For as long as I can remember, I have had a crazy love for the water. I learned how to swim in the bay off the Washington Coast. Many of my childhood memories are of diving into campground pools, jumping off docks at local lakes, or getting tossed in the ocean waves on both coasts. Even as an adult, I LOVE LOVE LOVE to play in the water. I'm not a huge fan of grinding out difficult sets at the lap pool. But put me in some open water and I'm a happy girl.
A lot of my triathlon friends have struggled with the fear of being in open water. I never really understood those emotions, but I'm sympathetic to them. But not being able to relate, it makes it difficult to help.
This past week I was visiting the St. Augustine area for business, which is right on the eastern coast of Florida. One night after work I headed into the Atlantic Ocean for an hour workout. While I'm fairly comfortable in the open ocean, it is a little unnerving to be swimming solo in unfamiliar waters. Especially since it was approaching dusk, and somewhere in my life I heard that is when the sharks feed. Sounds reasonable I guess.
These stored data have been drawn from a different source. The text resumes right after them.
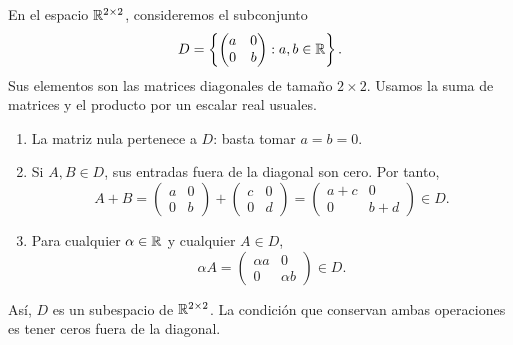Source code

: \documentclass[compacto,10pt]{pubciencias-notas}
\begin{document}
\begin{ejem}\label{sem06cl01:matrices}
    En el espacio $\Mat[\R]{2}{2}$, consideremos el subconjunto
    \[
        D=\left\{\begin{pmatrix}a&0\\0&b\end{pmatrix}:a,b\in\R\right\}.
    \]
    Sus elementos son las matrices diagonales de tamaño $2\times2$.
    Usamos la suma de matrices y el producto por un escalar real usuales.
    \begin{enumerate}
        \item La matriz nula pertenece a $D$: basta tomar $a=b=0$.
        \item Si $A,B\in D$, sus entradas fuera de la diagonal son cero.
              Por tanto,
              \[
                  A+B=
                  \begin{pmatrix}a&0\\0&b\end{pmatrix}
                  +\begin{pmatrix}c&0\\0&d\end{pmatrix}
                  =\begin{pmatrix}a+c&0\\0&b+d\end{pmatrix}\in D.
              \]
        \item Para cualquier $\alpha\in\R$ y cualquier $A\in D$,
              \[
                  \alpha A=\begin{pmatrix}\alpha a&0\\0&\alpha b\end{pmatrix}
                  \in D.
              \]
    \end{enumerate}
    Así, $D$ es un subespacio de $\Mat[\R]{2}{2}$. La condición que
    conservan ambas operaciones es tener ceros fuera de la diagonal.
\end{ejem}
\end{document}
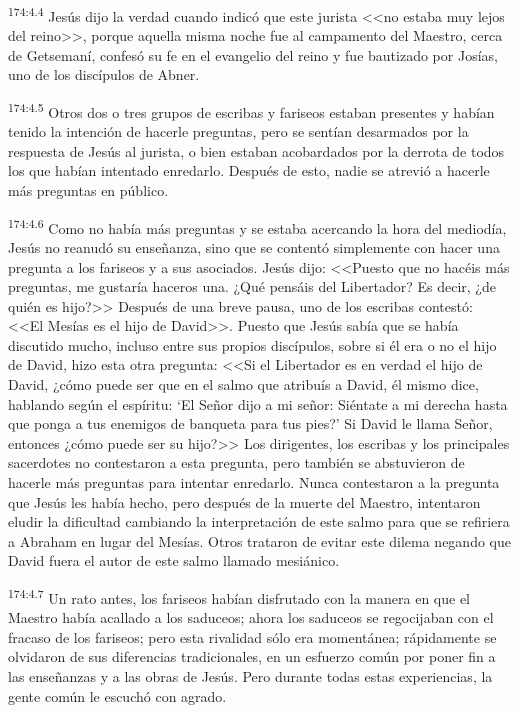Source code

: \par 
\textsuperscript{174:4.4} Jesús dijo la verdad cuando indicó que este jurista <<no estaba muy lejos del reino>>, porque aquella misma noche fue al campamento del Maestro, cerca de Getsemaní, confesó su fe en el evangelio del reino y fue bautizado por Josías, uno de los discípulos de Abner.

\par 
\textsuperscript{174:4.5} Otros dos o tres grupos de escribas y fariseos estaban presentes y habían tenido la intención de hacerle preguntas, pero se sentían desarmados por la respuesta de Jesús al jurista, o bien estaban acobardados por la derrota de todos los que habían intentado enredarlo. Después de esto, nadie se atrevió a hacerle más preguntas en público.

\par 
\textsuperscript{174:4.6} Como no había más preguntas y se estaba acercando la hora del mediodía, Jesús no reanudó su enseñanza, sino que se contentó simplemente con hacer una pregunta a los fariseos y a sus asociados. Jesús dijo: <<Puesto que no hacéis más preguntas, me gustaría haceros una. ¿Qué pensáis del Libertador? Es decir, ¿de quién es hijo?>> Después de una breve pausa, uno de los escribas contestó: <<El Mesías es el hijo de David>>. Puesto que Jesús sabía que se había discutido mucho, incluso entre sus propios discípulos, sobre si él era o no el hijo de David, hizo esta otra pregunta: <<Si el Libertador es en verdad el hijo de David, ¿cómo puede ser que en el salmo que atribuís a David, él mismo dice, hablando según el espíritu: `El Señor dijo a mi señor: Siéntate a mi derecha hasta que ponga a tus enemigos de banqueta para tus pies?' Si David le llama Señor, entonces ¿cómo puede ser su hijo?>> Los dirigentes, los escribas y los principales sacerdotes no contestaron a esta pregunta, pero también se abstuvieron de hacerle más preguntas para intentar enredarlo. Nunca contestaron a la pregunta que Jesús les había hecho, pero después de la muerte del Maestro, intentaron eludir la dificultad cambiando la interpretación de este salmo para que se refiriera a Abraham en lugar del Mesías. Otros trataron de evitar este dilema negando que David fuera el autor de este salmo llamado mesiánico.

\par 
\textsuperscript{174:4.7} Un rato antes, los fariseos habían disfrutado con la manera en que el Maestro había acallado a los saduceos; ahora los saduceos se regocijaban con el fracaso de los fariseos; pero esta rivalidad sólo era momentánea; rápidamente se olvidaron de sus diferencias tradicionales, en un esfuerzo común por poner fin a las enseñanzas y a las obras de Jesús. Pero durante todas estas experiencias, la gente común le escuchó con agrado.

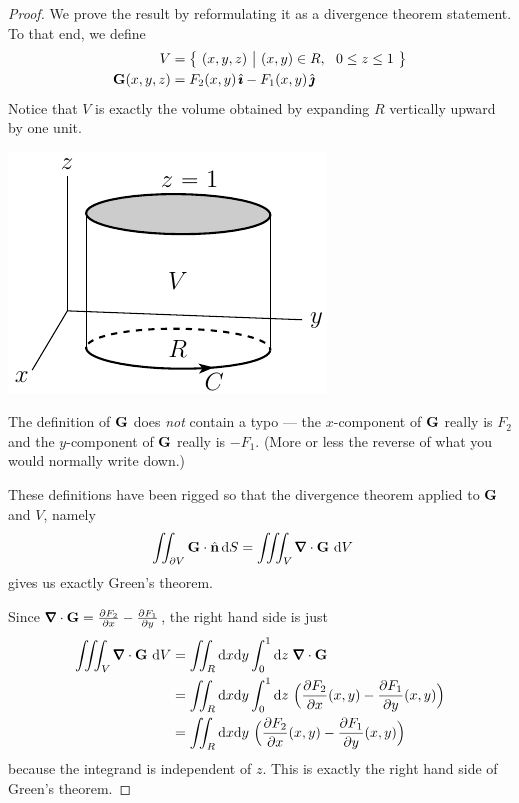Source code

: \begin{proof}
We prove the result by reformulating it as a divergence theorem statement.
To that end, we define
\begin{align*}
V&=\big\{ \ (x,y,z)\ \big|\  (x,y)\in R,\ \ 0\le z\le 1\ \big\} \\
\mathbf{G}(x,y,z) &= F_2(x,y)\,\hat{\pmb{\imath}} -F_1(x,y)\,\hat{\pmb{\jmath}}
\end{align*}
Notice that $V$ is exactly the volume obtained by expanding $R$ vertically
upward by one unit.
 
\begin{nfig}
\begin{center}
    \includegraphics{greens2.pdf}
\end{center}
\end{nfig}
The definition of $\mathbf{G}$ does \emph{not} contain a typo --- the $x$-component
of $\mathbf{G}$ really is $F_2$ and the $y$-component of $\mathbf{G}$ really is $-F_1$.
(More or less the reverse of what you would normally write down.)

These definitions have been rigged so that the divergence theorem
applied to $\mathbf{G}$ and $V$, namely
\begin{align*}
\dblInt_{\partial V} \vG\cdot\hn\,\dee{S}
&=\tripInt_V\vnabla\cdot\vG\ \dee{V} 
\end{align*}
gives us exactly Green's theorem. 

Since $\vnabla\cdot\vG = \frac{\partial F_2}{\partial x} 
                - \frac{\partial F_1}{\partial y}$,  the right hand side is just
\begin{align*}
\tripInt_V\vnabla\cdot\vG\ \dee{V}
&= \dblInt_{R}\dee{x}\dee{y}\int_0^1\dee{z} \ \vnabla\cdot\vG \\
&= \dblInt_{R}\dee{x}\dee{y}\int_0^1\dee{z} \ 
        \Big(\frac{\partial F_2}{\partial x}(x,y) 
                - \frac{\partial F_1}{\partial y}(x,y)\Big) \\
&= \dblInt_{R}\dee{x}\dee{y}\
        \Big(\frac{\partial F_2}{\partial x}(x,y) 
                - \frac{\partial F_1}{\partial y}(x,y)\Big) 
\end{align*}
because the integrand is independent of $z$. This is exactly the right 
hand side of Green's theorem.


\end{proof}
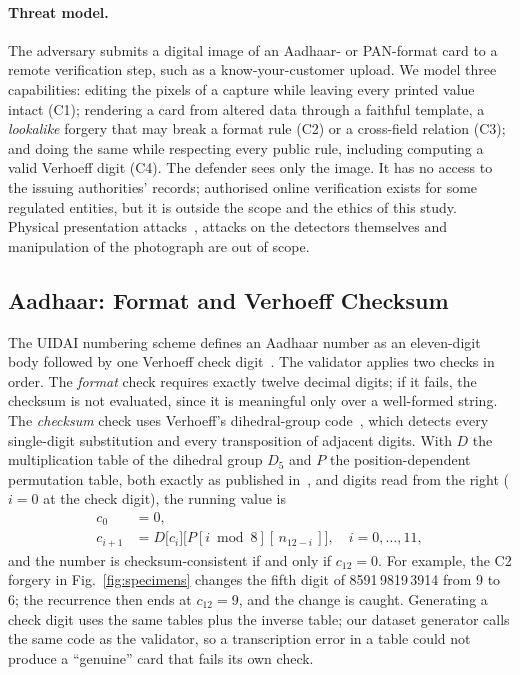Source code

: \documentclass[conference]{IEEEtran}
\begin{document}
\paragraph*{Threat model.} The adversary submits a digital image of an
Aadhaar- or PAN-format card to a remote verification step, such as a
know-your-customer upload. We model three capabilities: editing the
pixels of a capture while leaving every printed value intact (C1);
rendering a card from altered data through a faithful template, a
\emph{lookalike} forgery that may break a format rule (C2) or a
cross-field relation (C3); and doing the same while respecting every
public rule, including computing a valid Verhoeff digit (C4). The
defender sees only the image. It has no access to the issuing
authorities' records; authorised online verification exists for some
regulated entities, but it is outside the scope and the ethics of this
study. Physical presentation attacks~\cite{pad}, attacks on the
detectors themselves and manipulation of the photograph are out of
scope.

\subsection{Aadhaar: Format and Verhoeff Checksum}
\label{sec:aadhaar-validation}

The UIDAI numbering scheme defines an Aadhaar number as an eleven-digit
body followed by one Verhoeff check digit~\cite{uidai-scheme}. The
validator applies two checks in order. The \emph{format} check requires
exactly twelve decimal digits; if it fails, the checksum is not
evaluated, since it is meaningful only over a well-formed string. The
\emph{checksum} check uses Verhoeff's dihedral-group code~\cite{verhoeff},
which detects every single-digit substitution and every transposition
of adjacent digits. With $D$ the multiplication table of the dihedral
group $D_5$ and $P$ the position-dependent permutation table, both
exactly as published in~\cite{verhoeff}, and digits read from the right
($i=0$ at the check digit), the running value is
\begin{equation}
\label{eq:verhoeff}
\begin{aligned}
c_0 &= 0,\\
c_{i+1} &= D\big[c_i\big]\big[P[i \bmod 8][\,n_{12-i}\,]\big],\quad i = 0,\dots,11,
\end{aligned}
\end{equation}
and the number is checksum-consistent if and only if $c_{12}=0$. For
example, the C2 forgery in Fig.~\ref{fig:specimens} changes the fifth
digit of 8591\,9819\,3914 from 9 to 6; the recurrence then ends at
$c_{12}=9$, and the change is caught. Generating a check digit uses the same tables plus the inverse table;
our dataset generator calls the same code as the validator, so a
transcription error in a table could not produce a ``genuine'' card that
fails its own check.
\end{document}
It also happened to be Shark Week on Discovery Channel, and we all know that's when they come out and patrol the crowded beaches looking for their next meal!
Note: I usually would not endorse solo swimming of any kind in open water. Especially the ocean, where conditions are not necessarily obvious to us above water. However, the beach was lined with many people, including life guards. And since I was the only dork wearing a cap/goggles/functional swimsuit, I had a lot of eyes on me. I was also swimming parallel to the shore.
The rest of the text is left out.